Il danneggiato ricorreva dunque in Cassazione con quattro motivi di censura ritenuti tutti fondati e basati sull'erronea applicazione degli artt. 1176, 1218 e 1224 c.c. Circa i presupposti e gli effetti della mora debendi dell'assicuratore RCA nei confronti della vittima, la Suprema Corte rammenta come l'assicuratore sia debitore in via diretta d'una obbligazione risarcitoria nei confronti del terzo danneggiato (art. 144 cod. ass.) e come questa vada adempiuta nel termine stabilito dalla legge, che nel caso di morte o lesioni personali causate da persona assicurata da una impresa assicuratrice in bonis è di 90 giorni decorrenti da quello in cui la vittima ha richiesto per iscritto il risarcimento (art. 148 cod. ass.).
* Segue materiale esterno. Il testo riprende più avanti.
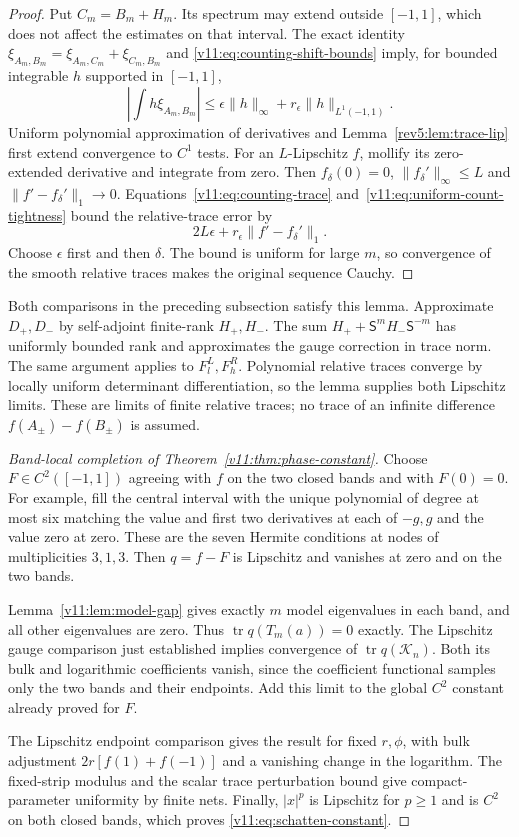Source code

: \begin{proof}
Put $C_m=B_m+H_m$.  Its spectrum may extend outside $[-1,1]$, which
does not affect the estimates on that interval.  The exact identity
$\xi_{A_m,B_m}=\xi_{A_m,C_m}+\xi_{C_m,B_m}$ and
\eqref{v11:eq:counting-shift-bounds} imply, for bounded integrable $h$
supported in $[-1,1]$,
\begin{equation}\label{v11:eq:uniform-count-tightness}
 \left|\int h\xi_{A_m,B_m}\right|
 \le\epsilon\|h\|_\infty+r_\epsilon\|h\|_{L^1(-1,1)}.
\end{equation}
Uniform polynomial approximation of derivatives and
Lemma~\ref{rev5:lem:trace-lip} first extend convergence to $C^1$ tests.
For an $L$-Lipschitz $f$, mollify its zero-extended derivative and
integrate from zero. Then $f_\delta(0)=0$, $\|f_\delta'\|_\infty\le L$
and $\|f'-f_\delta'\|_1\to0$. Equations~\eqref{v11:eq:counting-trace}
and~\eqref{v11:eq:uniform-count-tightness} bound the relative-trace error by
\[
 2L\epsilon+r_\epsilon\|f'-f_\delta'\|_1.
\]
Choose $\epsilon$ first and then $\delta$. The bound is uniform for
large $m$, so convergence of the smooth relative traces makes the
original sequence Cauchy.
\end{proof}

Both comparisons in the preceding subsection satisfy this lemma.
Approximate $D_+,D_-$ by self-adjoint finite-rank $H_+,H_-$.
The sum $H_++\mathsf S^mH_-\mathsf S^{-m}$ has uniformly bounded rank
and approximates the gauge correction in trace norm. The same argument
applies to $F_l^L,F_h^R$. Polynomial relative traces converge by
locally uniform determinant differentiation, so the lemma supplies both
Lipschitz limits. These are limits of finite relative traces; no trace
of an infinite difference $f(A_\pm)-f(B_\pm)$ is assumed.

\begin{proof}[Band-local completion of Theorem~\ref{v11:thm:phase-constant}]
Choose $F\in C^2([-1,1])$ agreeing with $f$ on the two closed bands and
with $F(0)=0$.  For example, fill the central interval with the unique
polynomial of degree at most six matching the value and first two
derivatives at each of $-g,g$ and the value zero at zero.  These are the
seven Hermite conditions at nodes of multiplicities $3,1,3$.
Then $q=f-F$ is Lipschitz and vanishes at zero and on the two bands.

Lemma~\ref{v11:lem:model-gap} gives
exactly $m$ model eigenvalues in each band, and all other eigenvalues
are zero.  Thus $\operatorname{tr}q(T_m(a))=0$ exactly.  The Lipschitz
gauge comparison just established implies convergence of
$\operatorname{tr}q(\mathcal K_n)$.  Both its bulk and logarithmic
coefficients vanish, since the coefficient functional samples only the
two bands and their endpoints.  Add this limit to the global $C^2$
constant already proved for $F$.

The Lipschitz endpoint comparison gives the result for fixed $r,\phi$,
with bulk adjustment $2r[f(1)+f(-1)]$ and a vanishing change in the
logarithm.  The fixed-strip modulus and the scalar trace perturbation
bound give compact-parameter uniformity by finite nets.  Finally,
$|x|^p$ is Lipschitz for $p\ge1$ and is $C^2$ on both closed bands,
which proves \eqref{v11:eq:schatten-constant}.
\end{proof}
In questo caso la responsabilità da colpevole ritardo, nell'ambito del rapporto tra assicuratore e danneggiato, è fondata sulla costituzione in mora del primo ex art. 145 e segg. Codice delle Assicurazioni e non è necessario che il danneggiato, per ottenere la corresponsione degli interessi e della rivalutazione oltre il limite del massimale, formuli una specifica domanda, essendo sufficiente che abbia chiesto l'integrale risarcimento del danno. Segnatamente la responsabilità ultramassimale dell'assicuratore nei confronti della parte danneggiata trova titolo in un comportamento dell'obbligato ingiustificatamente dilatorio, a fronte della richiesta di liquidazione avanzata dal danneggiato, trascorso il termine di legge alla cui scadenza l'assicuratore è da considerare in mora, sempreché sia stato posto in grado con la detta richiesta di determinarsi in ordine all'an e al quantum della somma dovuta a titolo di risarcimento. Sarà dunque onere dell'assicuratore dimostrare che il ritardo sia dovuto a causa a lui non imputabile.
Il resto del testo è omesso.